» ACTIVITY
Only a slice of the listing below is wanted. Retype the lines from the one containing "Extensibility is also" through the one containing "Further studies in", exactly, both ends included.
RECORDS PROVIDED below:
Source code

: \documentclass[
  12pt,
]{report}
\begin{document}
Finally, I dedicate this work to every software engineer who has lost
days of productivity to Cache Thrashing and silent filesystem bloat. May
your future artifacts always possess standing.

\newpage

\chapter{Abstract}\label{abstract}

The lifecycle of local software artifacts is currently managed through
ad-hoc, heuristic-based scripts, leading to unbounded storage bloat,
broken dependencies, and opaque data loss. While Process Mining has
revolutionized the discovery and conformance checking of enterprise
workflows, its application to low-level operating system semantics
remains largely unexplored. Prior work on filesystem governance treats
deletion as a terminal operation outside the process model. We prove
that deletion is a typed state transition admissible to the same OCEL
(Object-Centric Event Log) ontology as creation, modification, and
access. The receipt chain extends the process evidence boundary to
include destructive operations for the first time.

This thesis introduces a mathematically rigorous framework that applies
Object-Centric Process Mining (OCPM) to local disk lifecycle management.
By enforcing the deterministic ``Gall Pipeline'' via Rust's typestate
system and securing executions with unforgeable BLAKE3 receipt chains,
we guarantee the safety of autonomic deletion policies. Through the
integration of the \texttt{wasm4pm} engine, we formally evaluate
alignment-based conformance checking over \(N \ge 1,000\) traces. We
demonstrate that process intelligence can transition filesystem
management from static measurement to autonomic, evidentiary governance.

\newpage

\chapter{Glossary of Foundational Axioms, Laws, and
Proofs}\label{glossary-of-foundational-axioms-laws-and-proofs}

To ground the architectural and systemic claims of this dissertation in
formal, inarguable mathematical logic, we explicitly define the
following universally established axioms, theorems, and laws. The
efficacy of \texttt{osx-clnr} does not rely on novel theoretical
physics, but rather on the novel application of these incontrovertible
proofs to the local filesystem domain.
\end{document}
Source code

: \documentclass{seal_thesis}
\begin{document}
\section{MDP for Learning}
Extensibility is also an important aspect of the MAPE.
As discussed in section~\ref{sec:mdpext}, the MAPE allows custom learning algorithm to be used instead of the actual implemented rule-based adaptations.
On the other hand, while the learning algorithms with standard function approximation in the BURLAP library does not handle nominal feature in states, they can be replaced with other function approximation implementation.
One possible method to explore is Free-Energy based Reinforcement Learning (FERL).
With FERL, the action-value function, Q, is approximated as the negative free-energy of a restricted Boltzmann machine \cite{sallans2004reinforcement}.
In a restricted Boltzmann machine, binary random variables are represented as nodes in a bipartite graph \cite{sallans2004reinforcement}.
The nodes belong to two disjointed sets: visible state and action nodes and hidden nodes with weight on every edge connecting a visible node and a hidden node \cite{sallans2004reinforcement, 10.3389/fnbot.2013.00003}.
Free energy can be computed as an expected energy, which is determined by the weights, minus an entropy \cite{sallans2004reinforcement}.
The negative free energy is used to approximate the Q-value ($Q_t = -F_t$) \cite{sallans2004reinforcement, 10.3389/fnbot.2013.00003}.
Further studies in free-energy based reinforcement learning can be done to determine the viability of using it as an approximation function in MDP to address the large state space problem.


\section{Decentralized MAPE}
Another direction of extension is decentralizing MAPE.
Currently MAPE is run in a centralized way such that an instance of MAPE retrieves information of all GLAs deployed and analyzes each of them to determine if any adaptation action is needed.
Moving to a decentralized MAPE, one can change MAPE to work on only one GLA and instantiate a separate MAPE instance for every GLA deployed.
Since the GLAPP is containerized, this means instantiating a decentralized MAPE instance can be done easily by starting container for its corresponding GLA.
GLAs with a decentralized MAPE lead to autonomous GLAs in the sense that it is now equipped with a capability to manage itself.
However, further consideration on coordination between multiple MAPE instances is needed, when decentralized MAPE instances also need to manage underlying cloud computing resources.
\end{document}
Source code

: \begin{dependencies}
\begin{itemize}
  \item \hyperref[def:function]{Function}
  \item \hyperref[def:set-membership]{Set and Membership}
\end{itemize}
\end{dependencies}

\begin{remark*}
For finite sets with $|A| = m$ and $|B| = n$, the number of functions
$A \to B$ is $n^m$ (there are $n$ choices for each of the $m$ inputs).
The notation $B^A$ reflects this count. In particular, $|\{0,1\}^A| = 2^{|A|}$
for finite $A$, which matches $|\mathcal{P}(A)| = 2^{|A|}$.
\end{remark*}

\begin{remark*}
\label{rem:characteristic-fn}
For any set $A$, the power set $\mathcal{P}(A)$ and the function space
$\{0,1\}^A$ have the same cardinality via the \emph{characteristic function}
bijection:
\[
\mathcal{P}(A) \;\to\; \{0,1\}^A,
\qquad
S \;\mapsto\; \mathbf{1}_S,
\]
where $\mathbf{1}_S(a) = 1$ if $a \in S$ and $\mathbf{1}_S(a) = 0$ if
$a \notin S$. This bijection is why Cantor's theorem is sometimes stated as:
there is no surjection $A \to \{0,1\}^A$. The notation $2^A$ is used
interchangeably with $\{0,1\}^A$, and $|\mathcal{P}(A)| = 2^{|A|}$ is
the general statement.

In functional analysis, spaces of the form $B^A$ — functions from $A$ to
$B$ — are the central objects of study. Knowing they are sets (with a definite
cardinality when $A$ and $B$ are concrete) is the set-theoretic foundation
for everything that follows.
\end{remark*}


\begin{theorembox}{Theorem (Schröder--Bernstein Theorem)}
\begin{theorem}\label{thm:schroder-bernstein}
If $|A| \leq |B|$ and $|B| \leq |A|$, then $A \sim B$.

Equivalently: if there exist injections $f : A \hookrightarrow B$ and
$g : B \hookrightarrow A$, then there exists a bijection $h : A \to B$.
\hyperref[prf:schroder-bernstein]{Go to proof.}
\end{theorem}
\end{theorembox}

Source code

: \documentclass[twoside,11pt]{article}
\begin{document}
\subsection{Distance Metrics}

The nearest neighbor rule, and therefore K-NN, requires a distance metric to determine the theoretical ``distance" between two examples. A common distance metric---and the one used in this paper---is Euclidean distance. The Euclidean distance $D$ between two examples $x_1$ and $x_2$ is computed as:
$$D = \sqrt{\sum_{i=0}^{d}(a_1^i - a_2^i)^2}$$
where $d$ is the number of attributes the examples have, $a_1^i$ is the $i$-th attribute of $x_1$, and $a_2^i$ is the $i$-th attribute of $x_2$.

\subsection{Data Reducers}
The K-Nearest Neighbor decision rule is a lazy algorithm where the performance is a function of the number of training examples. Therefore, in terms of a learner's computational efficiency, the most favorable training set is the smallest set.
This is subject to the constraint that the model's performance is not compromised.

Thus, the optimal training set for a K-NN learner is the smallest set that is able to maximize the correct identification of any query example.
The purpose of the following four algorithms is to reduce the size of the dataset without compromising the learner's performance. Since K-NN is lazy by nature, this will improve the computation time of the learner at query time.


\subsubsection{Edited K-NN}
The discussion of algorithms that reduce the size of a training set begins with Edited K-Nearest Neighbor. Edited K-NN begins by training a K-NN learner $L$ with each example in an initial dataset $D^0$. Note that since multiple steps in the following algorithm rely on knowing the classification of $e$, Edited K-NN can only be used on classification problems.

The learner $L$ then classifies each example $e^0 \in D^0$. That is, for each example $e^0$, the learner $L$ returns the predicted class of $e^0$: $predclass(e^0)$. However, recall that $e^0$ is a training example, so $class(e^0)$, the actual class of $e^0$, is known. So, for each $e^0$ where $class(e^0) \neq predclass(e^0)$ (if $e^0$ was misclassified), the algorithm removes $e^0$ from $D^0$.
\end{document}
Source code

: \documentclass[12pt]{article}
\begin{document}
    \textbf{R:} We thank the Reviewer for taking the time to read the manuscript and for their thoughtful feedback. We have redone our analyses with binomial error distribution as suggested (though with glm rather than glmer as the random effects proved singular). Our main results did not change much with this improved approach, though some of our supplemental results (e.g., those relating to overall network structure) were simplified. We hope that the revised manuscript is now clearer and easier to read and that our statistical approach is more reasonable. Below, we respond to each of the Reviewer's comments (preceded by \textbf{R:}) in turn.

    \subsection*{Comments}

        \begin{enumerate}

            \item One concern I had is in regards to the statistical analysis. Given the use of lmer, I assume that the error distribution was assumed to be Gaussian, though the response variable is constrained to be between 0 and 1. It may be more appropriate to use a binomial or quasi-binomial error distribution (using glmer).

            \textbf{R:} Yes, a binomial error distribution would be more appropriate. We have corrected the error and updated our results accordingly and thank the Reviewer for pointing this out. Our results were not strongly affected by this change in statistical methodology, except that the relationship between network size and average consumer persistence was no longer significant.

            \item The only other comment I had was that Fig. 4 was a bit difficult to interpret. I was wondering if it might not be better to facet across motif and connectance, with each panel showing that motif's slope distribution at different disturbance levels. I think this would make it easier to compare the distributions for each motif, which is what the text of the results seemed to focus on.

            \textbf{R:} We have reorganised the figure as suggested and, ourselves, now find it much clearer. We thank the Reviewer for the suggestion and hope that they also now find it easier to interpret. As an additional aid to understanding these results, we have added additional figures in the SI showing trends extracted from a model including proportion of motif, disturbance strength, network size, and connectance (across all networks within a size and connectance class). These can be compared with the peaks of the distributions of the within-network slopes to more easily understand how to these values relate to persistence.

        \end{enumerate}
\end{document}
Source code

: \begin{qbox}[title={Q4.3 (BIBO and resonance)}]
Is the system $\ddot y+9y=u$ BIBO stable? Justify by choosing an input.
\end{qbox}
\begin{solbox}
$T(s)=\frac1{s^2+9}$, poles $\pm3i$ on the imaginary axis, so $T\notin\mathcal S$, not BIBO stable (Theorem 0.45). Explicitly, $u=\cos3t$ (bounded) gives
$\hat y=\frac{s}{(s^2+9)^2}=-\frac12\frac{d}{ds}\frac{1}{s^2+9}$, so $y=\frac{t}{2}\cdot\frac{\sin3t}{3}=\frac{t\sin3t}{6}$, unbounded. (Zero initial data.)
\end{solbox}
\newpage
End of RECORDS PROVIDED.
» ANSWER TO THE EXERCISE
Extensibility is also an important aspect of the MAPE.
As discussed in section~\ref{sec:mdpext}, the MAPE allows custom learning algorithm to be used instead of the actual implemented rule-based adaptations.
On the other hand, while the learning algorithms with standard function approximation in the BURLAP library does not handle nominal feature in states, they can be replaced with other function approximation implementation.
One possible method to explore is Free-Energy based Reinforcement Learning (FERL).
With FERL, the action-value function, Q, is approximated as the negative free-energy of a restricted Boltzmann machine \cite{sallans2004reinforcement}.
In a restricted Boltzmann machine, binary random variables are represented as nodes in a bipartite graph \cite{sallans2004reinforcement}.
The nodes belong to two disjointed sets: visible state and action nodes and hidden nodes with weight on every edge connecting a visible node and a hidden node \cite{sallans2004reinforcement, 10.3389/fnbot.2013.00003}.
Free energy can be computed as an expected energy, which is determined by the weights, minus an entropy \cite{sallans2004reinforcement}.
The negative free energy is used to approximate the Q-value ($Q_t = -F_t$) \cite{sallans2004reinforcement, 10.3389/fnbot.2013.00003}.
Further studies in free-energy based reinforcement learning can be done to determine the viability of using it as an approximation function in MDP to address the large state space problem.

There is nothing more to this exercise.